AdaIN-VC

This is an unofficial implementation of the paper One-shot Voice Conversion by Separating Speaker and Content Representations with Instance Normalization modified from the official one.

Dependencies

Python >= 3.6
torch >= 1.7.0
torchaudio >= 0.7.0
numpy >= 1.16.0
librosa >= 0.6.3

Differences from the official implementation

The main difference from the official implementation is the use of a neural vocoder, which greatly improves the audio quality. I adopted universal vocoder, whose code was from yistLin/universal-vocoder and checkpoint will be available soon.

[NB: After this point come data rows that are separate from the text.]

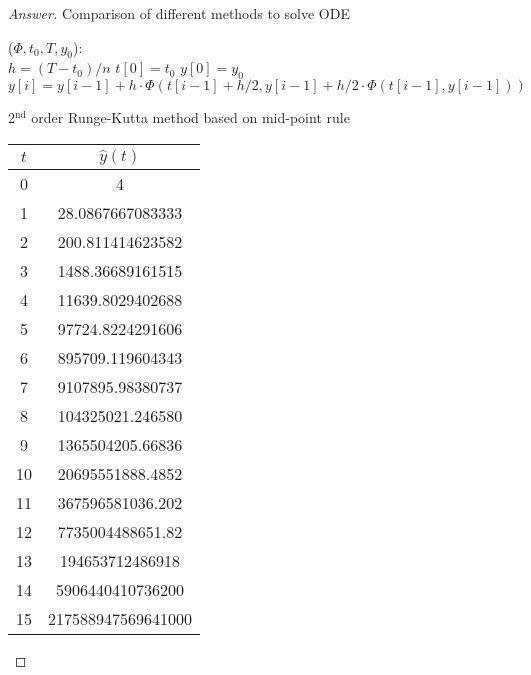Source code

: \begin{proof}[Answer]
\begin{table}[H]
\begin{table}[htbp]
	\caption{Comparison of different methods to solve ODE}
	\label{odecomparisontab}
\end{table}
\ifnum{}
	\begin{algorithm2e}[H]
\else
	\begin{algorithm2e}[htbp]
\fi
	\KwFn(\(\Phi,t_0,T,y_0\)){:\\ }
	{
		\(h=(T-t_0)/n\)\;
		\(t[0]=t_0\)\;
		\(y[0]=y_0\)\;
		{
			\(y[i]=y[i-1]+h\cdot\Phi\left(t[i-1]+h/2,y[i-1]+h/2\cdot\Phi(t[i-1],y[i-1])\right)\)\;
		}
	}
	\caption{2\(^\text{nd}\) order Runge-Kutta method based on mid-point rule}
\end{algorithm2e}
\ifnum{}
	\begin{table}[H]
\else
	\begin{table}[htbp]
\fi
		\centering
		\begin{tabular}[t]{|c|c|}
		\hline
		\(t\)	&	\(\hat{y}(t)\)	\\	\hline
		0	&	4					\\	\hline
		1	&	28.0867667083333	\\	\hline
		2	&	200.811414623582	\\	\hline
		3	&	1488.36689161515	\\	\hline
		4	&	11639.8029402688	\\	\hline
		5	&	97724.8224291606	\\	\hline
		6	&	895709.119604343	\\	\hline
		7	&	9107895.98380737	\\	\hline
		8	&	104325021.246580	\\	\hline
		9	&	1365504205.66836	\\	\hline
		10	&	20695551888.4852	\\	\hline
		11	&	367596581036.202	\\	\hline
		12	&	7735004488651.82	\\	\hline
		13	&	194653712486918		\\	\hline
		14	&	5906440410736200	\\	\hline
		15	&	217588947569641000	\\	\hline
		\end{tabular}

\end{table}
\end{table}
\end{algorithm2e}
\end{table}
\end{proof}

Besides, this implementation supports torch.jit, so the full model can be loaded with simply one line:

model = torch.jit.load(model_path)

Pre-trained models are available here.

Preprocess

The code preprocess.py extracts features from raw audios.

python preprocess.py <data_dir> <save_dir> [--segment seg_len]

data_dir: The directory of speakers.
save_dir: The directory to save the processed files.
seg_len: The length of segments for training.

Training

python train.py <config_file> <data_dir> <save_dir> [--n_steps steps] [--save_steps save] [--log_steps log] [--n_spks spks] [--n_uttrs uttrs]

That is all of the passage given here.